→ EXERCISE DIRECTIONS
Below are the records; tally the lines in them that include the word "https" and reply with the number alone.

→ ENTRIES SUPPLIED
──────────
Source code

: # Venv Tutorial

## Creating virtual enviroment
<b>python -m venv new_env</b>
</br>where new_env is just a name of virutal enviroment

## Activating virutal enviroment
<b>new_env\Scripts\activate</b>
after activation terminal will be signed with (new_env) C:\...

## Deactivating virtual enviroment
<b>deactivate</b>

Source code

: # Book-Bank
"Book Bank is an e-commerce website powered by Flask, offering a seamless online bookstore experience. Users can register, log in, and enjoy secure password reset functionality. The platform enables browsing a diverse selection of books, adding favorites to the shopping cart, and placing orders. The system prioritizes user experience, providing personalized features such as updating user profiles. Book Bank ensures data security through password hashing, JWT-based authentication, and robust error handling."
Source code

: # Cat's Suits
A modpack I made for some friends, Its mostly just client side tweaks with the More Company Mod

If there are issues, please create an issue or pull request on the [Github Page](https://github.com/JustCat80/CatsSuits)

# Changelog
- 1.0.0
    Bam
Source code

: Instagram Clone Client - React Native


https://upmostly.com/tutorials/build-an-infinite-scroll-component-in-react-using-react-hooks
──────────
→ FINISHED EXERCISE
2